Ein weiterer wichtiger Beitrag waren die Updates für die Doxygenseiten des ReactOS Quellcodes. Ein Bug in vorherigen Versionen verursachte eine Endlosschleife, sodass niemand sich darum kümmerte Dokumentationen für neuere Revisionen zur Verfügung zu stellen. Dies hatte zur Folge, dass alle Dokumentationen hoffnungslos veraltet waren. Das System ist nun wieder voll funktionstüchtig und kann dafür verwendet werden, den Entwicklungsfortschritt zu begutachten. Außerdem liefert es eine gute Referenz für alle, die den Quellcode unter die Lupe nehmen möchten.
Bugzilla wurde auch einiger Verbesserungen unterzogen. Dank eines Debugartikels im Wiki können nun Leute, die Bugs melden möchten, ihren Bugreports detaillierte Informationen beilegen und erhöhen somit die Qualität dieser Beiträge. Bugzilla wurde außerdem entschlackt und besser in Stand gehalten.
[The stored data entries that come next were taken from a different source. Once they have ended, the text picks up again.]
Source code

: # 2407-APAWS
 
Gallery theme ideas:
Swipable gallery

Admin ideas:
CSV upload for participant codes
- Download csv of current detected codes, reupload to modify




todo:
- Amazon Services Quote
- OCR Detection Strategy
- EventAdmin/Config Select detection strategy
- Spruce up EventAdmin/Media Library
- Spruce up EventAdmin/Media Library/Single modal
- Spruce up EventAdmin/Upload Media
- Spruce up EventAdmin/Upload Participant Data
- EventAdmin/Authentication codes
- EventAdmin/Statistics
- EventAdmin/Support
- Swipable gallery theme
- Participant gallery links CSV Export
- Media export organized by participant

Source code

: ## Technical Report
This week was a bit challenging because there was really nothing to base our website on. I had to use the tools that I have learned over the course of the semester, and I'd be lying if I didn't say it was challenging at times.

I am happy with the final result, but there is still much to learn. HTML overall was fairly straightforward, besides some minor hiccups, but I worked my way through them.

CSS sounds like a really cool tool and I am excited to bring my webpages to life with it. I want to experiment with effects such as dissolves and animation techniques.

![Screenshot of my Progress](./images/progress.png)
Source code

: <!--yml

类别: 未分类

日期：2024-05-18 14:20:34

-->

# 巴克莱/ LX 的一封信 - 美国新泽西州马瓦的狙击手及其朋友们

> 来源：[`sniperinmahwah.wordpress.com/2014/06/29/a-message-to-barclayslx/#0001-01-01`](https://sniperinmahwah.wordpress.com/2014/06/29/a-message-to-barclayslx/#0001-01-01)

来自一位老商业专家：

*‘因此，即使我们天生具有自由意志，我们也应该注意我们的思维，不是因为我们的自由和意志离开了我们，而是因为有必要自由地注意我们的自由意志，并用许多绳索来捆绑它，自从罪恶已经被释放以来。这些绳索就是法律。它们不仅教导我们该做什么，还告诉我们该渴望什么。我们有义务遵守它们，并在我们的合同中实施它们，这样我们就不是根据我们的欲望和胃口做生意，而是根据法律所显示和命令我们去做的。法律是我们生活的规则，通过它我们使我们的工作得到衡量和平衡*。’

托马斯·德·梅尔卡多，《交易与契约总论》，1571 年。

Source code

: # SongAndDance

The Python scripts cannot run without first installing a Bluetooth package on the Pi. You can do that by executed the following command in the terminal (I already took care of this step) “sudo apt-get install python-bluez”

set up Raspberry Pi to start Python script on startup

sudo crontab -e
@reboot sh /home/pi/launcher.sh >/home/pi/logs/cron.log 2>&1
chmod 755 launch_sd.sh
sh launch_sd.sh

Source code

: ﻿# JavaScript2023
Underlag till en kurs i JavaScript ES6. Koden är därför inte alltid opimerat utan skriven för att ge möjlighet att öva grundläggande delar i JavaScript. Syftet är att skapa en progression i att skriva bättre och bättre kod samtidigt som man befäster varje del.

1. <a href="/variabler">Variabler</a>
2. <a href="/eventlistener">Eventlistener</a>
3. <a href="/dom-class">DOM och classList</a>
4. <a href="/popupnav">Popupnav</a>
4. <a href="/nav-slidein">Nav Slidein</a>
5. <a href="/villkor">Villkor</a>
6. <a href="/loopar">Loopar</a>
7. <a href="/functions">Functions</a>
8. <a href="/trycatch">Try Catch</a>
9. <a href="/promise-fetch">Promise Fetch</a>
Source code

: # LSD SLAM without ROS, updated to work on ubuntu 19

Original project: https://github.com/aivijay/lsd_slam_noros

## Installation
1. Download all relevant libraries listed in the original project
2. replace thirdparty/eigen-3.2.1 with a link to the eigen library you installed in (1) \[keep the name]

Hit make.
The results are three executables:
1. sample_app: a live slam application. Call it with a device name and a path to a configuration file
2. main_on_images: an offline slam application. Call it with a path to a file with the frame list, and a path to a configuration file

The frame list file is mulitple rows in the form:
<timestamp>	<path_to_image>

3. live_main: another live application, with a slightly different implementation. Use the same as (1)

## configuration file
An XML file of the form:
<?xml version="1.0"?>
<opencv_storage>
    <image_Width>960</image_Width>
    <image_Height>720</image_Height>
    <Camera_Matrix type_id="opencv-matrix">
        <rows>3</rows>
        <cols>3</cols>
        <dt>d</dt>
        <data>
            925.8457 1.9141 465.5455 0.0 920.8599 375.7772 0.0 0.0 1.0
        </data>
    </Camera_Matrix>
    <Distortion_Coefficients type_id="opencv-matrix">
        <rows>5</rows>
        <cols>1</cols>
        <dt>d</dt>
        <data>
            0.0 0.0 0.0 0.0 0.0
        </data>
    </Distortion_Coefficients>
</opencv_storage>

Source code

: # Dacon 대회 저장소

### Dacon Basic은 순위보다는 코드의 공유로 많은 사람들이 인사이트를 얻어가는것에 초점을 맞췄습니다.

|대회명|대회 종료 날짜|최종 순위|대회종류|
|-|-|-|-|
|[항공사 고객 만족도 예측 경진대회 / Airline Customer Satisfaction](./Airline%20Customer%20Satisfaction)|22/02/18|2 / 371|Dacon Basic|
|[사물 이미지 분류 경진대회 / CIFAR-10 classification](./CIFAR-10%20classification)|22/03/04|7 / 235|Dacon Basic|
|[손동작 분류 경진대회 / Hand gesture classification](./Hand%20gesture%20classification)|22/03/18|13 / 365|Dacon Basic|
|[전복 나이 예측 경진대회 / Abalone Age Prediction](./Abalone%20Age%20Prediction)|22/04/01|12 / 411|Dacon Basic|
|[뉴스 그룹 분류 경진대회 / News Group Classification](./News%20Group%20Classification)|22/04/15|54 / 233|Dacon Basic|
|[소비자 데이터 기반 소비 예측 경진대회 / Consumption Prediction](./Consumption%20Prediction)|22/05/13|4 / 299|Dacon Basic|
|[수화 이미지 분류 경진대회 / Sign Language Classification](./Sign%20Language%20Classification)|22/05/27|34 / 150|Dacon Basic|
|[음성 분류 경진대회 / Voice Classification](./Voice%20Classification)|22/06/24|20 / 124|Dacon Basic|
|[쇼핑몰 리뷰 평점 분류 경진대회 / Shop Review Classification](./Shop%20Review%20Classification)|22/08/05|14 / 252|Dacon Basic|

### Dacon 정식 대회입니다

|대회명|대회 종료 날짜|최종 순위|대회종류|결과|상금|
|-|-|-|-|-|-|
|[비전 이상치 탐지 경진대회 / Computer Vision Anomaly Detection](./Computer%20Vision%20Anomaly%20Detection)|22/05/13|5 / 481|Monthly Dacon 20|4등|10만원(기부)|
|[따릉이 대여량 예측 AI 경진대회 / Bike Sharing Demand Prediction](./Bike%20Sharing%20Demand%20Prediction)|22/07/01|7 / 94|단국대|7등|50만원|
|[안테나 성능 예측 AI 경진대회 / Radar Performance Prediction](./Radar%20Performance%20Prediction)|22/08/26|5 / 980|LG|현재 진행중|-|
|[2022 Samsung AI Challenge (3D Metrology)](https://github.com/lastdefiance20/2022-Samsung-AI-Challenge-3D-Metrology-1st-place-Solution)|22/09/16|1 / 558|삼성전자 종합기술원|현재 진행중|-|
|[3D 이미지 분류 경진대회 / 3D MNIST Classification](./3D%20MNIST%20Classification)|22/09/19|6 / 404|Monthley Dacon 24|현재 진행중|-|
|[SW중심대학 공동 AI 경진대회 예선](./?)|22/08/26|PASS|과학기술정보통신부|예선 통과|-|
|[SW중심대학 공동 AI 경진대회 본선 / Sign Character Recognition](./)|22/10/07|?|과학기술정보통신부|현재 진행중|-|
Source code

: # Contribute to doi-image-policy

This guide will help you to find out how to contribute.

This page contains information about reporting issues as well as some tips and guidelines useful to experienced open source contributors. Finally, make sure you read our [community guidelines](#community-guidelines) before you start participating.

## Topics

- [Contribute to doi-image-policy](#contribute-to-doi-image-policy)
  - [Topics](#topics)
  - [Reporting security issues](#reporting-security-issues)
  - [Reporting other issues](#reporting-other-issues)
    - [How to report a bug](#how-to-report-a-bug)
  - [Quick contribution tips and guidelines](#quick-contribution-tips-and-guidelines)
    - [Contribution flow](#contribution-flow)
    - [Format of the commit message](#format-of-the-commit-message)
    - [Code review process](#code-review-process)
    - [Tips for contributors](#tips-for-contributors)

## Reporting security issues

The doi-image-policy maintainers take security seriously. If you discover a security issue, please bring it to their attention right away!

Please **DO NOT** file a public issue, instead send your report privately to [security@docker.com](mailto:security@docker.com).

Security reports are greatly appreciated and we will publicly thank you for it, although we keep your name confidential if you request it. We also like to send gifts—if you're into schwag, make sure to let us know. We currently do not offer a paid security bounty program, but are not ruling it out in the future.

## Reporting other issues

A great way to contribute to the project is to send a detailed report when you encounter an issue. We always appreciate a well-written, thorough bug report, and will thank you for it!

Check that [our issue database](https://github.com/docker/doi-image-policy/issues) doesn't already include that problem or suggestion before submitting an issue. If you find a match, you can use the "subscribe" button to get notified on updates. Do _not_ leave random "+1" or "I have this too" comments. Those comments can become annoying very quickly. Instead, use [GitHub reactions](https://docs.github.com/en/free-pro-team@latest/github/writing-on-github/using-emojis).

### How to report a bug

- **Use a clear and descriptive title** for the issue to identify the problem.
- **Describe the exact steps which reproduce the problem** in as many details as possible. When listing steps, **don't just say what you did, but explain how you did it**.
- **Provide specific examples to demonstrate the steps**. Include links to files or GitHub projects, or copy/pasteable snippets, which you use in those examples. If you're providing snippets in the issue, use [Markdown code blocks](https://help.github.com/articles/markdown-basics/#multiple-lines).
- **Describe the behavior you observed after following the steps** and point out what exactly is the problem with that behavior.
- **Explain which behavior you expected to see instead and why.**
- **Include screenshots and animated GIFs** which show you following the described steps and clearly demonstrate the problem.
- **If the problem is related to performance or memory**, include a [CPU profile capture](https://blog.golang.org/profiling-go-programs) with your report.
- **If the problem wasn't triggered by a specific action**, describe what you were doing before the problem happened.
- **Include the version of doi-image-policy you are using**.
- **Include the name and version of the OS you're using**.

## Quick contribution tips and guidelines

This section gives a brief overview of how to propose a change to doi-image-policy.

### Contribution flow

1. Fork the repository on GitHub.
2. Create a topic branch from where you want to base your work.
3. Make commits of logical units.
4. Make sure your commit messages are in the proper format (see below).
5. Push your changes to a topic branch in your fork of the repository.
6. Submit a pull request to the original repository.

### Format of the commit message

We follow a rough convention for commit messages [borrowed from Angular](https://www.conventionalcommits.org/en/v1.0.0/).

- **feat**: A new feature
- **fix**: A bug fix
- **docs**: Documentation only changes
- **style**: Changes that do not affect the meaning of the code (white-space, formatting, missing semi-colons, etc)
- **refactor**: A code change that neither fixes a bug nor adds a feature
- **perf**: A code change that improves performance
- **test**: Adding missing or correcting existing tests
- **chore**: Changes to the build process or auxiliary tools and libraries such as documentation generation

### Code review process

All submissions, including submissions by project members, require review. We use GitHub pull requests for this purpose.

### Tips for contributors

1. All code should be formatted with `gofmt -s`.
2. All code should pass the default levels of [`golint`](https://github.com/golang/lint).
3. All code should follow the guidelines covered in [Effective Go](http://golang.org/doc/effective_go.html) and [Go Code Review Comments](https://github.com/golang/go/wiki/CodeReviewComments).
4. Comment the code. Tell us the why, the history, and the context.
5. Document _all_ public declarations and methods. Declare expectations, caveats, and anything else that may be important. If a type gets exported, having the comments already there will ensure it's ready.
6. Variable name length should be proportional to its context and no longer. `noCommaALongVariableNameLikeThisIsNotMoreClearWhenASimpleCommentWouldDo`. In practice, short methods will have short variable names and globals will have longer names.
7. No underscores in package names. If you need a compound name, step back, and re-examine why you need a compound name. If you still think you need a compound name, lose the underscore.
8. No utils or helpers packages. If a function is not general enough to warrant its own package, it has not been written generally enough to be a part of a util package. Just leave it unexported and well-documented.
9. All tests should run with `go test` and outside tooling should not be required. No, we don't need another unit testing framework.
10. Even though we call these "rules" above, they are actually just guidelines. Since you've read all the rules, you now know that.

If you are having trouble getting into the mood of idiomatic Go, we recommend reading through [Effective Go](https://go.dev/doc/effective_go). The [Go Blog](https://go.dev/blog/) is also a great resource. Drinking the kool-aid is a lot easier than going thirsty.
Die Änderungen reichen von der Markierung bereits ausgebesserter Schwachstellen, über die Entfernung doppelter Reports, bis hin zur Analyse eingereichter Patches, sodass die Entwickler diese schneller begutachten können.
Coverity Scanner
Urias McCullough, ein Mitglied der Haiku Community, machte uns mit Coverity vertraut und reichte bei ihnen unseren Quellcode für eine eingehende Analyse ein. Coverity nahm unser Open Source Projekt auf und wird mit ihrer Arbeit bedeutende Vorteile hinsichtlich der Qualitätskontrolle und der Vermeidung bestimmter Bugs erwirken.
Compiler
Die Abhängigkeit vom Standardcompiler GCC bereitete größere Probleme. Dieser Compiler unterstützt kein Structured Exception Handling, weshalb KJK::Hyperion eigens die PSEH Library entwickeln musste, um diese Schwäche auszugleichen. Die Library wurde Ende letzten Jahres auf Version 2.0 upgedatet, hat allerdings noch einige Kinderkrankheiten, an denen KJK arbeitet. Trotzdem sollte sie es uns ermöglichen eine Exception Handling Scheme zu benutzen, die sich im Quellcode für GCC und MSVC gleicht. Diese Kompatibilität zu erreichen wäre sehr nützlich, weil KJK auch schon Versuche unternommen hat, ReactOS auf MSVC (Microsoft Compiler) zu kompilieren. Diese beiden werden uns dabei helfen, die Qualität des Codes spürbar zu verbessern.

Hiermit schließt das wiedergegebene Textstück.